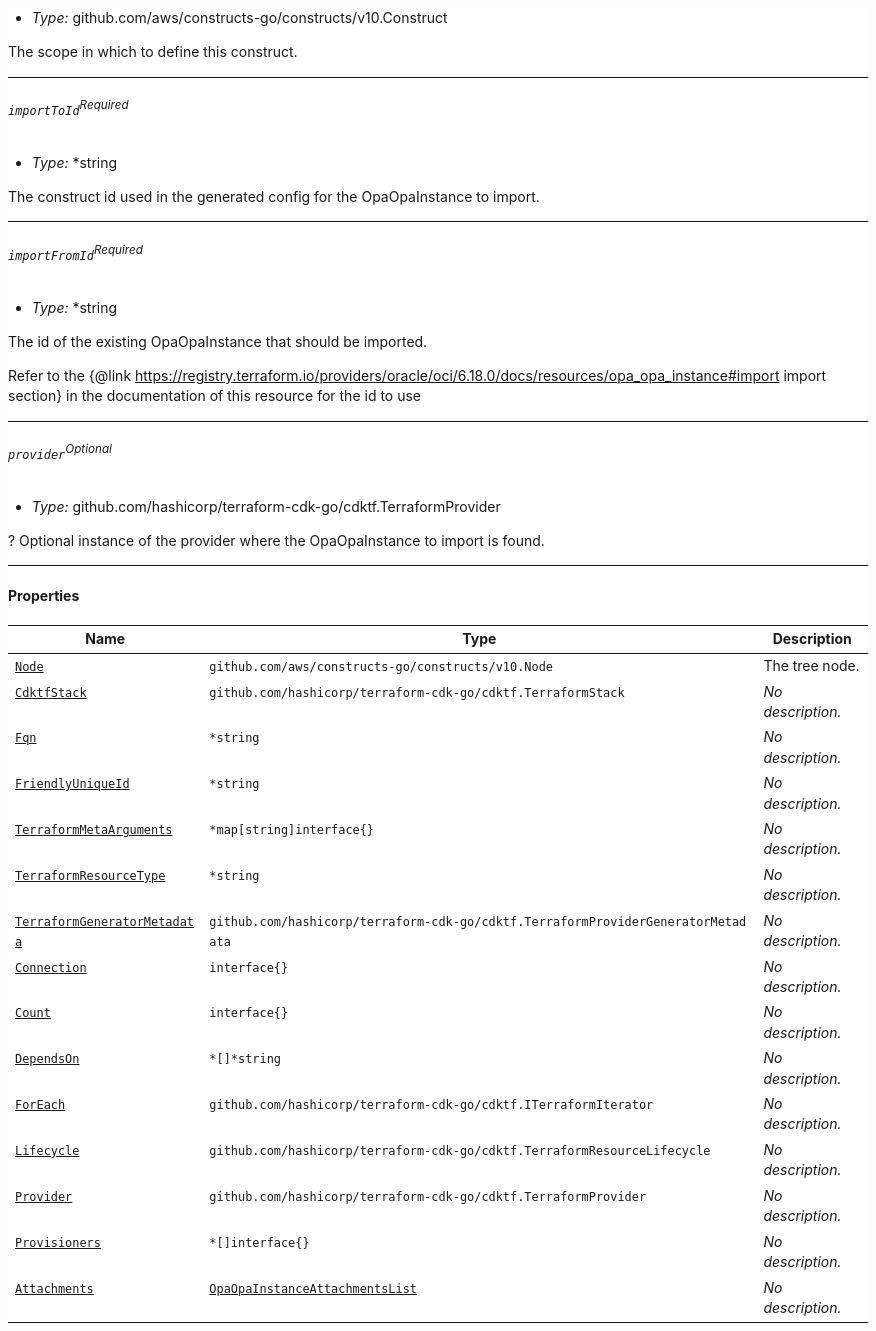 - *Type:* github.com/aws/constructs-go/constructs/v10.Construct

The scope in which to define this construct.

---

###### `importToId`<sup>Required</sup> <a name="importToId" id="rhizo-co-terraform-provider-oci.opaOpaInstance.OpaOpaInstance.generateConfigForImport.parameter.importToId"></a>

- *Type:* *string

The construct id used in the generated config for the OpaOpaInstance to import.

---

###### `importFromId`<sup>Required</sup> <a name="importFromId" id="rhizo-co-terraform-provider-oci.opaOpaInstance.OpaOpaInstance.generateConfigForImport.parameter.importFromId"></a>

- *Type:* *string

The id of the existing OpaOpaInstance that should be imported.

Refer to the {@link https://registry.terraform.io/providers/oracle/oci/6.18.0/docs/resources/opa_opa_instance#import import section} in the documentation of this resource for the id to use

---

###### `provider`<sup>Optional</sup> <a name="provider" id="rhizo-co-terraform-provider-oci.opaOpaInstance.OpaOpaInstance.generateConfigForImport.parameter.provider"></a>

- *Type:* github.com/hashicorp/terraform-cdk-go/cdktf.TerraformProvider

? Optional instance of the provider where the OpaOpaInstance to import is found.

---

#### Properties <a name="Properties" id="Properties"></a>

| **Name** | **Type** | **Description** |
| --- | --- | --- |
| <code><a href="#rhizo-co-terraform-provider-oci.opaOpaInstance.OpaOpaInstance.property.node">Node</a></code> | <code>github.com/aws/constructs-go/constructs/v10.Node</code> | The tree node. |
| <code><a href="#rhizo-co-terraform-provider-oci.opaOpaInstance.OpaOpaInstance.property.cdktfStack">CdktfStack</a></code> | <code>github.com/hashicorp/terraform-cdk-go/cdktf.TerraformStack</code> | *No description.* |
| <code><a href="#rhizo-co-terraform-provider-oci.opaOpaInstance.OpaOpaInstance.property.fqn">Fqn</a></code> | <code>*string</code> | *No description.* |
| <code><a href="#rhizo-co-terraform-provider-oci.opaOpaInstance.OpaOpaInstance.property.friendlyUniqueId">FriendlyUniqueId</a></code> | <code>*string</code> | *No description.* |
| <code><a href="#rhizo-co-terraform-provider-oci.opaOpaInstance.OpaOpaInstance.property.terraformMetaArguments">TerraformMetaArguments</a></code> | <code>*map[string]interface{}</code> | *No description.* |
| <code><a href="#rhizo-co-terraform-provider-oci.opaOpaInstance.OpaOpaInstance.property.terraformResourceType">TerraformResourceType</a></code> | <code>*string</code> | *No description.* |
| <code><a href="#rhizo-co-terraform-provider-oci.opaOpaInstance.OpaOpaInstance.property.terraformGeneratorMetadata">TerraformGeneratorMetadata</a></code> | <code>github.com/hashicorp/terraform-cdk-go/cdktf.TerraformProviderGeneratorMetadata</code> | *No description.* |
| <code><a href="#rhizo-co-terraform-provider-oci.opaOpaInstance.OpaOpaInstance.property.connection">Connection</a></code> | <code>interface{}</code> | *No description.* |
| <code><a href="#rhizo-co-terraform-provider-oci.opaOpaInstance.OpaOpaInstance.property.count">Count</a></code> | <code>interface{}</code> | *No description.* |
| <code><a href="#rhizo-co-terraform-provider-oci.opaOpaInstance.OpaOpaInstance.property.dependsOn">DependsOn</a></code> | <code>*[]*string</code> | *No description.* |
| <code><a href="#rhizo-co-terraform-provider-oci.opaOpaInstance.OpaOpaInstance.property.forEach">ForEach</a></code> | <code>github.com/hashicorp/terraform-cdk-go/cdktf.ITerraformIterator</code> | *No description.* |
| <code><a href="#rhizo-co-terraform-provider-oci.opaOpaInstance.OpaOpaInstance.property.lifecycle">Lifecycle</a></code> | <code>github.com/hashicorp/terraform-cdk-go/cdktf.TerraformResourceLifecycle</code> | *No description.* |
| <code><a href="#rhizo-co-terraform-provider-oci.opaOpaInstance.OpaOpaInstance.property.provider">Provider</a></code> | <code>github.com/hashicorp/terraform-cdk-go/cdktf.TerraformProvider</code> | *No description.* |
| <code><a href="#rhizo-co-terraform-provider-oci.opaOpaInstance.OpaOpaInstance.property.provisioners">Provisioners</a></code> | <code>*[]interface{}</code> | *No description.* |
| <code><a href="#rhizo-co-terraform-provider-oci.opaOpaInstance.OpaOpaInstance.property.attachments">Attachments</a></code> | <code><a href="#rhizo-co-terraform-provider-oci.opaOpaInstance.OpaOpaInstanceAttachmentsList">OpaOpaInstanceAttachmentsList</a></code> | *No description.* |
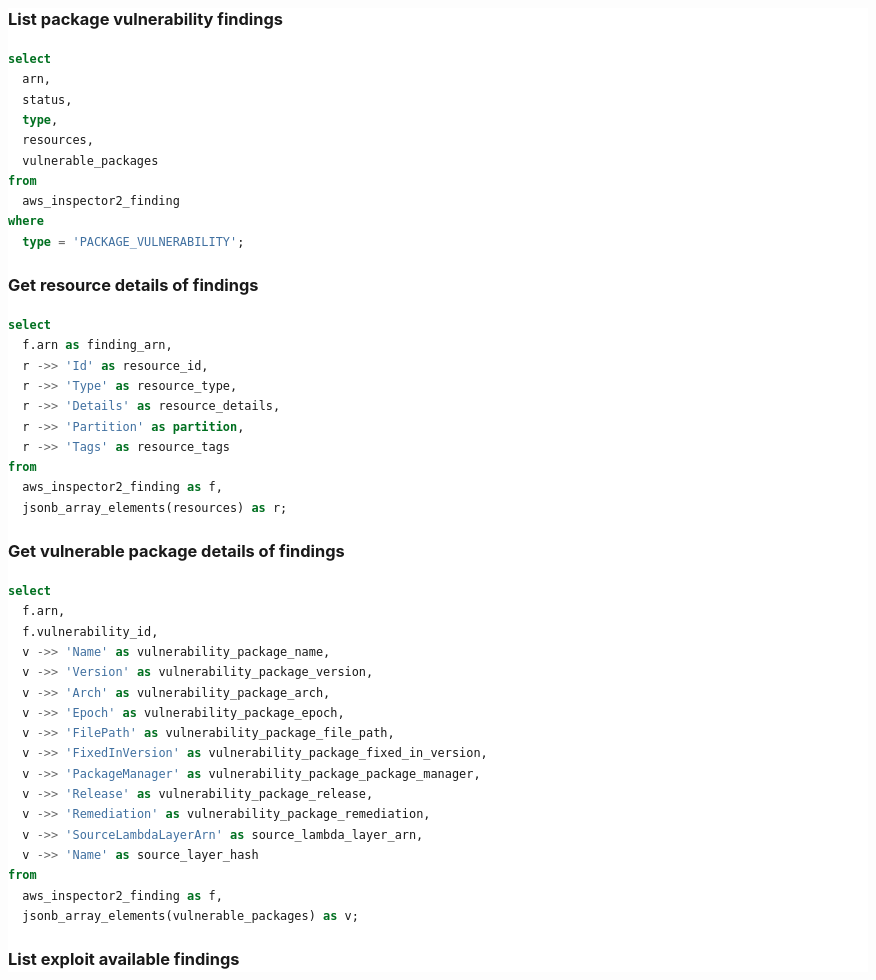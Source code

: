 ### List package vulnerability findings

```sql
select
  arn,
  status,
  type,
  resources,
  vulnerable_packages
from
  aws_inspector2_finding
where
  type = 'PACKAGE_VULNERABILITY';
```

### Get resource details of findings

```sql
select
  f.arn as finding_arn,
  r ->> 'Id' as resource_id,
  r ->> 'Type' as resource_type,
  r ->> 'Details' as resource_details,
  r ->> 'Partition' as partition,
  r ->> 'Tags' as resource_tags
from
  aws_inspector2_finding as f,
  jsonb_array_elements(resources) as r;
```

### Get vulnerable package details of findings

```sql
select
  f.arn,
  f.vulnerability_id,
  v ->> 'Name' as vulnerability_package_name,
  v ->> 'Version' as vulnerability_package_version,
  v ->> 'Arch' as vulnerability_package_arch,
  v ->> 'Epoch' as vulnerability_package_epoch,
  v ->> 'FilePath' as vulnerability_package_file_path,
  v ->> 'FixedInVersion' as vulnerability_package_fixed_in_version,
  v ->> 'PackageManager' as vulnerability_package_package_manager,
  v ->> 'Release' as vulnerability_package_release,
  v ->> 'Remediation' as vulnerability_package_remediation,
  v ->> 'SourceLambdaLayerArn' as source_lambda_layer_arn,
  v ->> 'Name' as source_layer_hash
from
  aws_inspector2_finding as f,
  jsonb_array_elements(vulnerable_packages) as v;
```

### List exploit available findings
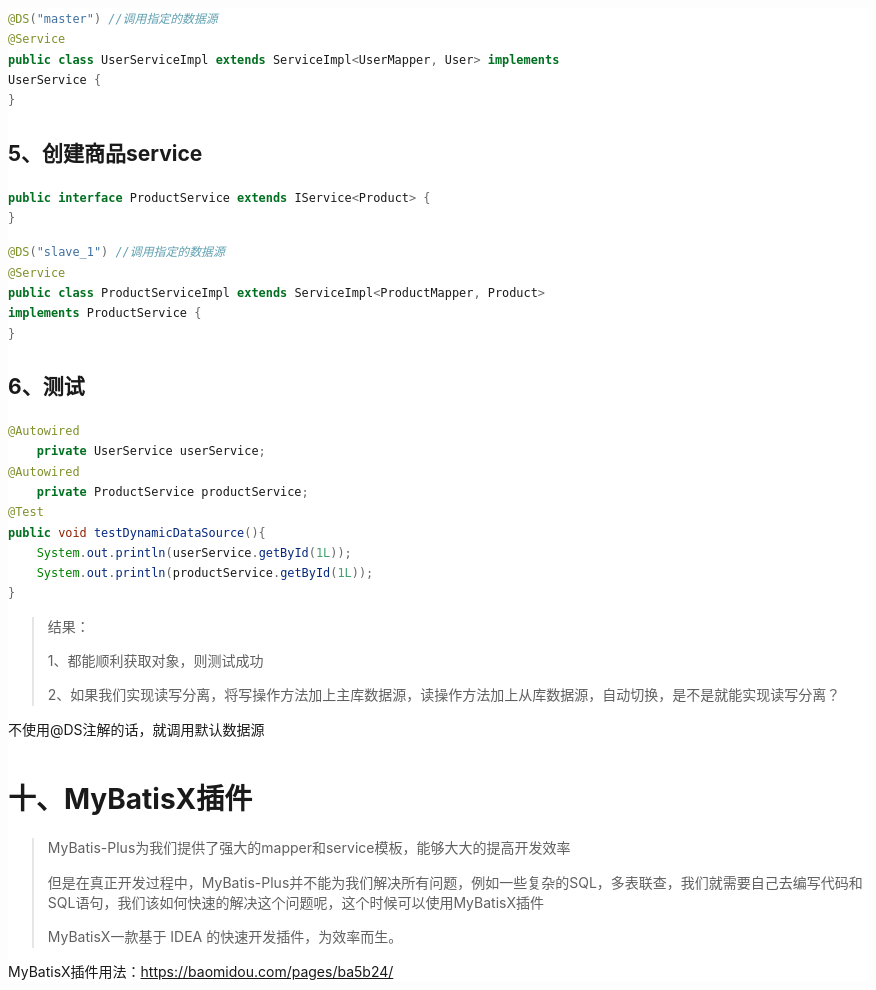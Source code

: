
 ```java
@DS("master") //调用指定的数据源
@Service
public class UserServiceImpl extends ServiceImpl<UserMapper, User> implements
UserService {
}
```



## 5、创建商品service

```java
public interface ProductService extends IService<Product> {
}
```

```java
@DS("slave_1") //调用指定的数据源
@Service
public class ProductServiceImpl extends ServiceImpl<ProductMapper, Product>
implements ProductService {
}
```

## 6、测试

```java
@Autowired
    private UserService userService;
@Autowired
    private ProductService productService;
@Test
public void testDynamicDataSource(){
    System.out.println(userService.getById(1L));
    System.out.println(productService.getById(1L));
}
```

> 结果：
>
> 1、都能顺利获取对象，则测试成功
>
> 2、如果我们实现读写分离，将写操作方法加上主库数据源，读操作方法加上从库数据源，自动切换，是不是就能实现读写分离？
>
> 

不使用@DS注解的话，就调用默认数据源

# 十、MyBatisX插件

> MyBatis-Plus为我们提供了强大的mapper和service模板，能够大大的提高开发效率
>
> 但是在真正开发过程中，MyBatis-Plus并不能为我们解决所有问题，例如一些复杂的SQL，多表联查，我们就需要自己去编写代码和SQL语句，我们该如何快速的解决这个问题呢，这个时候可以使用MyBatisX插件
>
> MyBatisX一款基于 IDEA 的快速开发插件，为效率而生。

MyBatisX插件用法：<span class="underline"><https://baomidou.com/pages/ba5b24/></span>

····················

**Task directions**. Using the records, find the number of lines in which the string "getById" occurs. Reply with that number alone.

**Response to this exercise**. 2